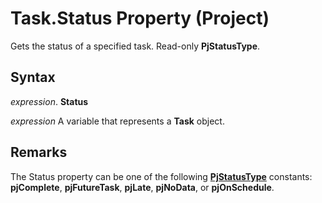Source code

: 
# Task.Status Property (Project)

Gets the status of a specified task. Read-only  **PjStatusType**.


## Syntax

 _expression_. **Status**

 _expression_ A variable that represents a **Task** object.


## Remarks

The Status property can be one of the following  **[PjStatusType](575de6df-978c-3c83-e7f4-792e6e141d93.md)** constants: **pjComplete**, **pjFutureTask**, **pjLate**, **pjNoData**, or **pjOnSchedule**.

====

Retype each line above precisely, please. Skip anything that is a picture.

Source code

: 
# Task.Status Property (Project)

Gets the status of a specified task. Read-only  **PjStatusType**.


## Syntax

 _expression_. **Status**

 _expression_ A variable that represents a **Task** object.


## Remarks

The Status property can be one of the following  **[PjStatusType](575de6df-978c-3c83-e7f4-792e6e141d93.md)** constants: **pjComplete**, **pjFutureTask**, **pjLate**, **pjNoData**, or **pjOnSchedule**.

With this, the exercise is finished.